→ **Recorded data**:
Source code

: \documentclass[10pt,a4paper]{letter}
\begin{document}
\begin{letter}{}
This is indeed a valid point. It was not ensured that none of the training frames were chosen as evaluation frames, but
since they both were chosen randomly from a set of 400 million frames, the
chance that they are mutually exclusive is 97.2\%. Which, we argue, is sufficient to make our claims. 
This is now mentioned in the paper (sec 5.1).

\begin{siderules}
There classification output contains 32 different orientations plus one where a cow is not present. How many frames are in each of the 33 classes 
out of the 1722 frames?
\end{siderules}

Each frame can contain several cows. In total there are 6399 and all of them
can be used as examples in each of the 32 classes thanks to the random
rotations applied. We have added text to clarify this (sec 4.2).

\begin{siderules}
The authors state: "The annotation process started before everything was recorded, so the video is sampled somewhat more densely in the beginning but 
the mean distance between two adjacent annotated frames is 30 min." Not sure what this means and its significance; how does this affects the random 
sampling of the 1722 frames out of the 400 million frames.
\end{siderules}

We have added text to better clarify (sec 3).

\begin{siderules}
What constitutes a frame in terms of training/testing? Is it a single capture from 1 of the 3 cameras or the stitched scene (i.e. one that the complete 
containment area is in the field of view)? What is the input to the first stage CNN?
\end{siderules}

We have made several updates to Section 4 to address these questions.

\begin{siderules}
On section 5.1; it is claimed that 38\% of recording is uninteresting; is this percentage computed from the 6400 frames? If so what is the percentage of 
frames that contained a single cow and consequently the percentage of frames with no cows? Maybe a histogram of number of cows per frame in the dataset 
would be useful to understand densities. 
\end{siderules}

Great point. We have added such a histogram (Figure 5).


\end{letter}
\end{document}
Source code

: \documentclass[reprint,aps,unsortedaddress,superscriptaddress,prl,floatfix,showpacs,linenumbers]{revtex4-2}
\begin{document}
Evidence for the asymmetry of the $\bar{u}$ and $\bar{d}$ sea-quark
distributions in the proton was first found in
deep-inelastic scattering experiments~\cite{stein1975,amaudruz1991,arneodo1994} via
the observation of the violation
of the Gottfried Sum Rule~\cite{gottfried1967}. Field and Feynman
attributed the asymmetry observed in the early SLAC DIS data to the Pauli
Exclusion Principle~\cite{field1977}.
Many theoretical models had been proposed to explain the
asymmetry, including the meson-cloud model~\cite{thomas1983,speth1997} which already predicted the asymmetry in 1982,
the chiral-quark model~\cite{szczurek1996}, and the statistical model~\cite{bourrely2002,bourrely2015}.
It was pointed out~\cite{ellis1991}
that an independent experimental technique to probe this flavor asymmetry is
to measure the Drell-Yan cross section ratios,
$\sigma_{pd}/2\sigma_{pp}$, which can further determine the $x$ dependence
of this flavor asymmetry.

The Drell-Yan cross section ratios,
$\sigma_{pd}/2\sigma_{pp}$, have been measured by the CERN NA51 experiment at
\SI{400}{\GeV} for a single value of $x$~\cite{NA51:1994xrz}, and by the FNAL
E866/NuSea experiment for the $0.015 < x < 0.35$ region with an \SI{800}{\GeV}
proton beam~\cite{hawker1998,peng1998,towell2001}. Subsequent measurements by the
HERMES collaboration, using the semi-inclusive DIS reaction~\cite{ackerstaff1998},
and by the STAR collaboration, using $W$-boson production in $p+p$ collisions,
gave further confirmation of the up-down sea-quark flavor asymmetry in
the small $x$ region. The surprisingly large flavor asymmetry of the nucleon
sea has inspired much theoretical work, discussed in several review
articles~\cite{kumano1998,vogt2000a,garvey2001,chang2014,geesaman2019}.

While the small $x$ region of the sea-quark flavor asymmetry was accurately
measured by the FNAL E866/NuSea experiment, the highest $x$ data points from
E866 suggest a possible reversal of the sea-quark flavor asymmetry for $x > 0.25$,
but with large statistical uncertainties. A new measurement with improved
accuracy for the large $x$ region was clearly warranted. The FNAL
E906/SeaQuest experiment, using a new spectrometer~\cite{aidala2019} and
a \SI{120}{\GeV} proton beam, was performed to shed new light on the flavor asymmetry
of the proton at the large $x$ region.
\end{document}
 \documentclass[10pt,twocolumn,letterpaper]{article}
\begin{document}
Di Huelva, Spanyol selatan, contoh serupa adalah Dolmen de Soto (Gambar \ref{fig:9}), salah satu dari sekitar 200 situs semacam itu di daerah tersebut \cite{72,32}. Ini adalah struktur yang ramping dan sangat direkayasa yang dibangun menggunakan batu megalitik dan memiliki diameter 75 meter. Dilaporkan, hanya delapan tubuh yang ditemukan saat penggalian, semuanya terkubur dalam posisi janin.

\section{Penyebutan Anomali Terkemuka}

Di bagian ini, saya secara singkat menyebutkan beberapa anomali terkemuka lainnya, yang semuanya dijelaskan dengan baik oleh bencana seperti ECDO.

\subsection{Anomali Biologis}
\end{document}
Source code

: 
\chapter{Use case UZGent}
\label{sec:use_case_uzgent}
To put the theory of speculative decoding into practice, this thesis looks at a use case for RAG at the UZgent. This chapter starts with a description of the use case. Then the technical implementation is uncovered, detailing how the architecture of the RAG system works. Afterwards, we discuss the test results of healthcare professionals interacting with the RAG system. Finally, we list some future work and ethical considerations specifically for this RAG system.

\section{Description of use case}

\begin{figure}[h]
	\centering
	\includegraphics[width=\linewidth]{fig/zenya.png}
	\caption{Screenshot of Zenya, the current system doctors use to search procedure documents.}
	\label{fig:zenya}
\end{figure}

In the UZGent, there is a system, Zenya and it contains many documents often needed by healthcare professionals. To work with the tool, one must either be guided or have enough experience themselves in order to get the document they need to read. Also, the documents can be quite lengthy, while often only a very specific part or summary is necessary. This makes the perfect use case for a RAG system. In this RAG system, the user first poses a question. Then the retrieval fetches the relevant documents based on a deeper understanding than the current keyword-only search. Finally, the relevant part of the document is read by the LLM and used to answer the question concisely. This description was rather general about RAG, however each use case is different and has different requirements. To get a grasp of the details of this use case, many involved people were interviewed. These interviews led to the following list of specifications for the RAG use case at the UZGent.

→ **Assignment**: Set down, exactly as they appear above, all lines from the one that has "can be used" down to the one that has "Many theoretical models", including those two and no others.

→ **Finished exercise**:
can be used as examples in each of the 32 classes thanks to the random
rotations applied. We have added text to clarify this (sec 4.2).

\begin{siderules}
The authors state: "The annotation process started before everything was recorded, so the video is sampled somewhat more densely in the beginning but 
the mean distance between two adjacent annotated frames is 30 min." Not sure what this means and its significance; how does this affects the random 
sampling of the 1722 frames out of the 400 million frames.
\end{siderules}

We have added text to better clarify (sec 3).

\begin{siderules}
What constitutes a frame in terms of training/testing? Is it a single capture from 1 of the 3 cameras or the stitched scene (i.e. one that the complete 
containment area is in the field of view)? What is the input to the first stage CNN?
\end{siderules}

We have made several updates to Section 4 to address these questions.

\begin{siderules}
On section 5.1; it is claimed that 38\% of recording is uninteresting; is this percentage computed from the 6400 frames? If so what is the percentage of 
frames that contained a single cow and consequently the percentage of frames with no cows? Maybe a histogram of number of cows per frame in the dataset 
would be useful to understand densities. 
\end{siderules}

Great point. We have added such a histogram (Figure 5).


\end{letter}
\end{document}
Source code

: \documentclass[reprint,aps,unsortedaddress,superscriptaddress,prl,floatfix,showpacs,linenumbers]{revtex4-2}
\begin{document}
Evidence for the asymmetry of the $\bar{u}$ and $\bar{d}$ sea-quark
distributions in the proton was first found in
deep-inelastic scattering experiments~\cite{stein1975,amaudruz1991,arneodo1994} via
the observation of the violation
of the Gottfried Sum Rule~\cite{gottfried1967}. Field and Feynman
attributed the asymmetry observed in the early SLAC DIS data to the Pauli
Exclusion Principle~\cite{field1977}.
Many theoretical models had been proposed to explain the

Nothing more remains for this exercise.